Task description = This exercise requires every record to be repeated exactly.

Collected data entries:
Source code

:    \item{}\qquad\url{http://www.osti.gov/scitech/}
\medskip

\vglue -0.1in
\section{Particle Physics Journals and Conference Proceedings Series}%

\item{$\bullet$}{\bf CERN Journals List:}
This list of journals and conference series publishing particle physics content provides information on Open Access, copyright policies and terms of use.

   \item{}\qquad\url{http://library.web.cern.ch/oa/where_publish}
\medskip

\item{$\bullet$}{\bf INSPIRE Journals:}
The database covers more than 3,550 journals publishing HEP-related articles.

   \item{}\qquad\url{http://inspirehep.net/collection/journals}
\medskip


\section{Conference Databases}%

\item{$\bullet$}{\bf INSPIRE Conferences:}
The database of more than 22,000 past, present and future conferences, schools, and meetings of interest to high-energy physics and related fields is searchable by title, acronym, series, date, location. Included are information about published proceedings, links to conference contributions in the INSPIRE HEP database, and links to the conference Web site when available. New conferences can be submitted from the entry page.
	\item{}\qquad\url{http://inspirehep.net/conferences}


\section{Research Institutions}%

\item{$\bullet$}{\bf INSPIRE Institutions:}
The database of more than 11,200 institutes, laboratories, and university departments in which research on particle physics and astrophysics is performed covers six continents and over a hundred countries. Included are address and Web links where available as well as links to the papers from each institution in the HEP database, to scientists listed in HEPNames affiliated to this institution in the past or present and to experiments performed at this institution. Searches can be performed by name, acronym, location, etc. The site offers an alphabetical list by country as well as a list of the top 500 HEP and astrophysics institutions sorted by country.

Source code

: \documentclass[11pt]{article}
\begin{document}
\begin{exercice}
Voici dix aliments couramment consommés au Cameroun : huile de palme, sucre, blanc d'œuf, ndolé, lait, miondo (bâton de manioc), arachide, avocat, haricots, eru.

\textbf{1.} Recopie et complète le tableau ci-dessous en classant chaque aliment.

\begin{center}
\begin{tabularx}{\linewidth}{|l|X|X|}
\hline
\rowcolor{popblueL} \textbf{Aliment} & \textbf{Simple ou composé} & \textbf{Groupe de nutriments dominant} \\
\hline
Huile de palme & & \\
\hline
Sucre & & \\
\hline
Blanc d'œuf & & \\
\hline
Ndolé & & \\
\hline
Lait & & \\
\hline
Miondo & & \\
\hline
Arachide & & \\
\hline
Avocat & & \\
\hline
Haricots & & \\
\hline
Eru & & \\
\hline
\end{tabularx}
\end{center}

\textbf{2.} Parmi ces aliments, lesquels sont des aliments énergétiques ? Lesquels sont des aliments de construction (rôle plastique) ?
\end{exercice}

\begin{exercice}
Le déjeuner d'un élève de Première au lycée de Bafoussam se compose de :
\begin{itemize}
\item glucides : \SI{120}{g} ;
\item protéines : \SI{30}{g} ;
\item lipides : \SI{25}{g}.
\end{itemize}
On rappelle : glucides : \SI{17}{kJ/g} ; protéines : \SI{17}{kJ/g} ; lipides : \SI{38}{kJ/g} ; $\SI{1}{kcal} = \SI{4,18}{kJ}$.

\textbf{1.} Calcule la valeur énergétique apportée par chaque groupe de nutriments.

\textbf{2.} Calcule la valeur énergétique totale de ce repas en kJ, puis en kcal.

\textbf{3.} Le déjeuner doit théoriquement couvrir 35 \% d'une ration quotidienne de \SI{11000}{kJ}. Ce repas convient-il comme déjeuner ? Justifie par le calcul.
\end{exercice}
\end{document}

Written response =
Source code

:    \item{}\qquad\url{http://www.osti.gov/scitech/}
\medskip

\vglue -0.1in
\section{Particle Physics Journals and Conference Proceedings Series}%

\item{$\bullet$}{\bf CERN Journals List:}
This list of journals and conference series publishing particle physics content provides information on Open Access, copyright policies and terms of use.

   \item{}\qquad\url{http://library.web.cern.ch/oa/where_publish}
\medskip

\item{$\bullet$}{\bf INSPIRE Journals:}
The database covers more than 3,550 journals publishing HEP-related articles.

   \item{}\qquad\url{http://inspirehep.net/collection/journals}
\medskip


\section{Conference Databases}%

\item{$\bullet$}{\bf INSPIRE Conferences:}
The database of more than 22,000 past, present and future conferences, schools, and meetings of interest to high-energy physics and related fields is searchable by title, acronym, series, date, location. Included are information about published proceedings, links to conference contributions in the INSPIRE HEP database, and links to the conference Web site when available. New conferences can be submitted from the entry page.
	\item{}\qquad\url{http://inspirehep.net/conferences}


\section{Research Institutions}%

\item{$\bullet$}{\bf INSPIRE Institutions:}
The database of more than 11,200 institutes, laboratories, and university departments in which research on particle physics and astrophysics is performed covers six continents and over a hundred countries. Included are address and Web links where available as well as links to the papers from each institution in the HEP database, to scientists listed in HEPNames affiliated to this institution in the past or present and to experiments performed at this institution. Searches can be performed by name, acronym, location, etc. The site offers an alphabetical list by country as well as a list of the top 500 HEP and astrophysics institutions sorted by country.

Source code

: \documentclass[11pt]{article}
\begin{document}
\begin{exercice}
Voici dix aliments couramment consommés au Cameroun : huile de palme, sucre, blanc d'œuf, ndolé, lait, miondo (bâton de manioc), arachide, avocat, haricots, eru.

\textbf{1.} Recopie et complète le tableau ci-dessous en classant chaque aliment.

\begin{center}
\begin{tabularx}{\linewidth}{|l|X|X|}
\hline
\rowcolor{popblueL} \textbf{Aliment} & \textbf{Simple ou composé} & \textbf{Groupe de nutriments dominant} \\
\hline
Huile de palme & & \\
\hline
Sucre & & \\
\hline
Blanc d'œuf & & \\
\hline
Ndolé & & \\
\hline
Lait & & \\
\hline
Miondo & & \\
\hline
Arachide & & \\
\hline
Avocat & & \\
\hline
Haricots & & \\
\hline
Eru & & \\
\hline
\end{tabularx}
\end{center}

\textbf{2.} Parmi ces aliments, lesquels sont des aliments énergétiques ? Lesquels sont des aliments de construction (rôle plastique) ?
\end{exercice}

\begin{exercice}
Le déjeuner d'un élève de Première au lycée de Bafoussam se compose de :
\begin{itemize}
\item glucides : \SI{120}{g} ;
\item protéines : \SI{30}{g} ;
\item lipides : \SI{25}{g}.
\end{itemize}
On rappelle : glucides : \SI{17}{kJ/g} ; protéines : \SI{17}{kJ/g} ; lipides : \SI{38}{kJ/g} ; $\SI{1}{kcal} = \SI{4,18}{kJ}$.

\textbf{1.} Calcule la valeur énergétique apportée par chaque groupe de nutriments.

\textbf{2.} Calcule la valeur énergétique totale de ce repas en kJ, puis en kcal.

\textbf{3.} Le déjeuner doit théoriquement couvrir 35 \% d'une ration quotidienne de \SI{11000}{kJ}. Ce repas convient-il comme déjeuner ? Justifie par le calcul.
\end{exercice}
\end{document}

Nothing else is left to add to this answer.